The district court granted summary judgment to the employer holding that the employer had no obligation to accommodate the employee’s commute because his disability did not affect his ability to perform any essential function of his job once he arrived at the workplace. EEOC v. Charter Commc’ns LLC, No. 18-cv-1333-bhl, 2021 WL 5988637 (E.D. Wis. Dec. 17, 2021).
On appeal, the Seventh Circuit Court of Appeals reversed the summary judgment ruling in favor of the employer. Equal Employment Opportunity Commission v. Charter Communications, LLC, No. 22-1231 (7th Cir. 2023). The main question on appeal was whether the employee was entitled to a modified work schedule as an accommodation to make his commute safer. The court concluded that the answer is “maybe” and that the case should not have been resolved on summary judgment.

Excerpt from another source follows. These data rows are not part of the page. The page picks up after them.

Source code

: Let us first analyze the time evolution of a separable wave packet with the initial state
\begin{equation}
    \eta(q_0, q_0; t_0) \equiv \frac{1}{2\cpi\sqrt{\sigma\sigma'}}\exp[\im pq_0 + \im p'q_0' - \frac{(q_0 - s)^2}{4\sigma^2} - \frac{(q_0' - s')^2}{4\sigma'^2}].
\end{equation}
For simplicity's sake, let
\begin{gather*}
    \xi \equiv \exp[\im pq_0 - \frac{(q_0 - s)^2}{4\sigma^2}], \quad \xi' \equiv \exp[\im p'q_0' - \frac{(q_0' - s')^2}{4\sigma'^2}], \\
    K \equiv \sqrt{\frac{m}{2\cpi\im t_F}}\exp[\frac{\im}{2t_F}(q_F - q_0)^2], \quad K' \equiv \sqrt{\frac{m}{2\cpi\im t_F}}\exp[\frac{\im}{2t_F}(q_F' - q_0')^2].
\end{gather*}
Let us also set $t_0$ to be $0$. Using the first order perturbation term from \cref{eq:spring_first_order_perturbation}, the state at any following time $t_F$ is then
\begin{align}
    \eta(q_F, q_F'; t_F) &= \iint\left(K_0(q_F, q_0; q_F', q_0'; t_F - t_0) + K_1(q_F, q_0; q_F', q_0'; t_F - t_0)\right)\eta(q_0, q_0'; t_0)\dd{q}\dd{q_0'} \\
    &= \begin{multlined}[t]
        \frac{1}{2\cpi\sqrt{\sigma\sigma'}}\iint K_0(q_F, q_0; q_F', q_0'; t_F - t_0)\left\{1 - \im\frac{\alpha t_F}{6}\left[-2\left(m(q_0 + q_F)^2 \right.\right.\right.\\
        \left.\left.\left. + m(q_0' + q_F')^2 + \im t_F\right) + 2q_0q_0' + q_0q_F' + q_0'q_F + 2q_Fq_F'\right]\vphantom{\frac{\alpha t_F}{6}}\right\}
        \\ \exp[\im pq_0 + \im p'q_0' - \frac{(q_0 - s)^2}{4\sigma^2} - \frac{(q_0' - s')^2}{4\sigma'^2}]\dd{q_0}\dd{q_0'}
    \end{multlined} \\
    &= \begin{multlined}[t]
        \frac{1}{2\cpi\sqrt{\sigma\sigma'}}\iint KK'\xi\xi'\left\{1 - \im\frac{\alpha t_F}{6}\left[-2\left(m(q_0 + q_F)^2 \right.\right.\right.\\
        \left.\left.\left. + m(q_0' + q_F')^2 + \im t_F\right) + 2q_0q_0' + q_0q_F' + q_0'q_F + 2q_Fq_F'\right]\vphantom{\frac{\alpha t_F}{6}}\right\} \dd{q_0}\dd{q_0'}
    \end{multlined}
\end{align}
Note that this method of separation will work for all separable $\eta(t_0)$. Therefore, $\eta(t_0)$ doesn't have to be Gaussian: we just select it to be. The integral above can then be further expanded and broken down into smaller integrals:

The appellate court found that there is no bright-line rule as to when an employee’s disability interferes with essential job attendance or whether particular accommodations are reasonable. However, if a qualified individual’s disability substantially interferes with the employee’s ability to commute to work and attendance at work is an essential function, an employer may sometimes be required to provide a commute-related accommodation when reasonable under the circumstances. It further found that the requested accommodation, a second thirty-day change to the employee’s work schedule, was not, at least as a matter of law, unreasonable given the employee’s circumstances and his job with this particular employer. His vision impairment interfered with commuting to work safely, and attendance was an essential function of his job. There was also a genuine dispute of material fact as to whether the employee was actually disabled. The court also found summary judgment to be improper because the employer did not demonstrate that the accommodation would have imposed an undue hardship.
The court noted, however, that whether an employee with a disability can show that the employee’s commuting situation is the unusual exception requiring accommodation from an employer will depend on many facts, including the benefits of the accommodation, alternatives to the accommodation, the cost to the employer, and consequences for others.